Stored data entries
*****
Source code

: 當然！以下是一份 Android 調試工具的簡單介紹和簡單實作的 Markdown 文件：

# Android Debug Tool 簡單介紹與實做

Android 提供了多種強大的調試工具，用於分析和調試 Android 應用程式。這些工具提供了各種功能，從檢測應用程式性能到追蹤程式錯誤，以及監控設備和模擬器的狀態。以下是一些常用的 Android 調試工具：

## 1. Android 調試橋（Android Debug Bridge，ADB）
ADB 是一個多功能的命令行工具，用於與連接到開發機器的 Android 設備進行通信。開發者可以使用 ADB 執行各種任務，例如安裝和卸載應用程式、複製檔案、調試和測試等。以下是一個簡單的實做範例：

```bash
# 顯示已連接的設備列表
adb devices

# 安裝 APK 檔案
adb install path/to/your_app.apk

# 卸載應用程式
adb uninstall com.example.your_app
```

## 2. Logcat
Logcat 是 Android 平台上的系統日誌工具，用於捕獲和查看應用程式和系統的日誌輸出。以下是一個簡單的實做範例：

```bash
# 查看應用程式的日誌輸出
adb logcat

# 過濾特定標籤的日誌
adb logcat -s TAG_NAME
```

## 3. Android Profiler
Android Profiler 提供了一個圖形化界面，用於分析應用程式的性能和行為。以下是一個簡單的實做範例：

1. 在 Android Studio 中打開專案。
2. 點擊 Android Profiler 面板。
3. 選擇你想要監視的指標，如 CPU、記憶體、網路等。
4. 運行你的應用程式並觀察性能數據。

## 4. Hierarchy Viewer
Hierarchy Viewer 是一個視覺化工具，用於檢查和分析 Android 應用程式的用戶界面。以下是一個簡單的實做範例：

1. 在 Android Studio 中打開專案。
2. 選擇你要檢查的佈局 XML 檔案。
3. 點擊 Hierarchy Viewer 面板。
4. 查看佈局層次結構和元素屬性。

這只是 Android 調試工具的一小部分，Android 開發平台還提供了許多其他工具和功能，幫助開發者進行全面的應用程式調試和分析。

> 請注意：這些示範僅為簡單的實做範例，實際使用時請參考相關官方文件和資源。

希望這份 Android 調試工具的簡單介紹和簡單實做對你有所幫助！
*****
### What is expected
An exact copy of the lines from the one with "## 1. Android 調試橋（Android Debug Bridge，ADB）" to the final line of the entries is all that the answer should hold.

### Output of the exercise
## 1. Android 調試橋（Android Debug Bridge，ADB）
ADB 是一個多功能的命令行工具，用於與連接到開發機器的 Android 設備進行通信。開發者可以使用 ADB 執行各種任務，例如安裝和卸載應用程式、複製檔案、調試和測試等。以下是一個簡單的實做範例：

```bash
# 顯示已連接的設備列表
adb devices

# 安裝 APK 檔案
adb install path/to/your_app.apk

# 卸載應用程式
adb uninstall com.example.your_app
```

## 2. Logcat
Logcat 是 Android 平台上的系統日誌工具，用於捕獲和查看應用程式和系統的日誌輸出。以下是一個簡單的實做範例：

```bash
# 查看應用程式的日誌輸出
adb logcat

# 過濾特定標籤的日誌
adb logcat -s TAG_NAME
```

## 3. Android Profiler
Android Profiler 提供了一個圖形化界面，用於分析應用程式的性能和行為。以下是一個簡單的實做範例：

1. 在 Android Studio 中打開專案。
2. 點擊 Android Profiler 面板。
3. 選擇你想要監視的指標，如 CPU、記憶體、網路等。
4. 運行你的應用程式並觀察性能數據。

## 4. Hierarchy Viewer
Hierarchy Viewer 是一個視覺化工具，用於檢查和分析 Android 應用程式的用戶界面。以下是一個簡單的實做範例：

1. 在 Android Studio 中打開專案。
2. 選擇你要檢查的佈局 XML 檔案。
3. 點擊 Hierarchy Viewer 面板。
4. 查看佈局層次結構和元素屬性。

這只是 Android 調試工具的一小部分，Android 開發平台還提供了許多其他工具和功能，幫助開發者進行全面的應用程式調試和分析。

> 請注意：這些示範僅為簡單的實做範例，實際使用時請參考相關官方文件和資源。

希望這份 Android 調試工具的簡單介紹和簡單實做對你有所幫助！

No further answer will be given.